E poi, un pizzico di giornalismo: nessuno ha visto i dati medici reali di Jobs e gli esempi delle affermazioni sbagliate dell’Enquirer:

No one knows why he was there—no one has seen the medical records. The Enquirer is also wrong a lot—especially when it comes to proclaiming that celebrities have mere weeks to live. […]

And just a couple weeks ago, Steve was supposedly spotted on Apple campus looking spry with a “full, genuine smile.”

Il cancro al pancreas, anzi LE forme di cancro al pancreas sono tante e i decorsi difficili da prevedere. Qualcuno ha visto la sua cartella clinica? Repubblica? Corriere? Avete chiesto ad un medico italiano di confermare le sei settimane di vita di Jobs sulla base dello stato delle sue chiappe?
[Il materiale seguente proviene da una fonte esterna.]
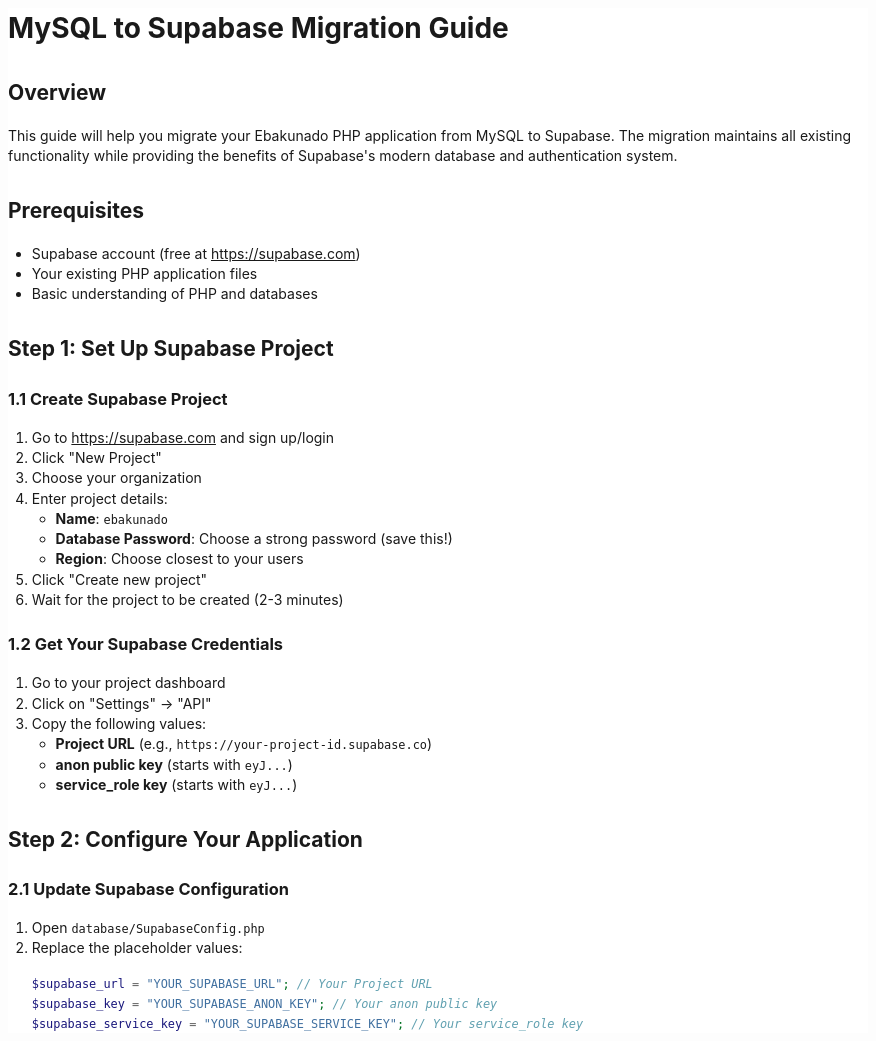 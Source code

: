 # MySQL to Supabase Migration Guide

## Overview

This guide will help you migrate your Ebakunado PHP application from MySQL to Supabase. The migration maintains all existing functionality while providing the benefits of Supabase's modern database and authentication system.

## Prerequisites

- Supabase account (free at https://supabase.com)
- Your existing PHP application files
- Basic understanding of PHP and databases

## Step 1: Set Up Supabase Project

### 1.1 Create Supabase Project

1. Go to https://supabase.com and sign up/login
2. Click "New Project"
3. Choose your organization
4. Enter project details:
   - **Name**: `ebakunado`
   - **Database Password**: Choose a strong password (save this!)
   - **Region**: Choose closest to your users
5. Click "Create new project"
6. Wait for the project to be created (2-3 minutes)

### 1.2 Get Your Supabase Credentials

1. Go to your project dashboard
2. Click on "Settings" → "API"
3. Copy the following values:
   - **Project URL** (e.g., `https://your-project-id.supabase.co`)
   - **anon public key** (starts with `eyJ...`)
   - **service_role key** (starts with `eyJ...`)

## Step 2: Configure Your Application

### 2.1 Update Supabase Configuration

1. Open `database/SupabaseConfig.php`
2. Replace the placeholder values:
   ```php
   $supabase_url = "YOUR_SUPABASE_URL"; // Your Project URL
   $supabase_key = "YOUR_SUPABASE_ANON_KEY"; // Your anon public key
   $supabase_service_key = "YOUR_SUPABASE_SERVICE_KEY"; // Your service_role key
   ```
Se sì me lo fate sapere nei commenti, grazie.

Update: lo ha detto meglio di me Sasaki Fujika.

Diamo un blog a Steve

Let’s give Steve a blog

Chuq ci racconta, senza fare cognomi ma solo un nome, di quella volta che ad una riunione con i soliti sospetti (PR, Marketing, Legal) intenti a creare nuovi canali di comunicazione tra Apple e il pubblico tirò fuori l’idea di un blog che sarebbe stato il blog più letto del pianeta.

La paura del capo fece tornare l’idea nel cassetto, il messaggio adobi et orbi l’ha fatta tornare fuori, almeno come proof of concept.

1998-2008: 10 anni di keynote

Manca poco più di un’ora al keynote di Steve Jobs con le novità Apple per il 2008. La solita tempesta di ipotesi si impenna fino all’ultimo. Tutti aspettano un subnotebook, un qualche oggetto fantascientifico, lo sbarco su Marte.

Guardando l’ultima cifra dell’anno in corso mi rendo conto che sono ormai 10 orbite terrestri da quando ho iniziato a seguire i Keynote di Steve. Crescente eccitazione prima e durante, discussioni peggio dei processi calcistici subito dopo. Ognuno a proiettare su Apple le aspettative più improbabili. I commentatori e Apple stessa a convincerti che erano prioritari passi fondamentali, milestones, come il consolidamento di standard industriali: USB al posto di ADB, QuickTime versione 3 (era il 1998, appunto), fino a Mac OS X in tutte le sue incarnazioni.

Ora Apple è pienamente risanata, carica di liquidi e capitali per produrre innovazione a più non posso. E’ addirittura quasi monopolista nel mercato della musica e dell’entertainment, fa scelte meno “affascinanti” e più strategiche. Ha masse di nuovi fan dall’atteggiamento meno da adepto e più da fan dalla delusione facile.

Strano panorama, vorrei tornarci con più calma.

Eppure il Keynote è un momento importante, il momento più alto della comunicazione Apple, come spiega molto chiaramente Antonio nel suo libro Emozione Apple, da cui si capisce ben più dei dettagli tecnici e markettari di cui si riempirà il sito ufficiale a keynote concluso. Dove Steve mette l’accento, anche se non ti spiega tutte le feature dei nuovi prodotti, quello è il baricentro della nuova strategia, il fulcro dell’innovazione. Che piaccia o meno, che lo compriate o meno.

Non vedo l’ora di commentare il filmato in differita con gli amici stasera. Alle 18 ho un appuntamento importante, niente diretta.

Buon live coverage, ragazzi. Vi invidio.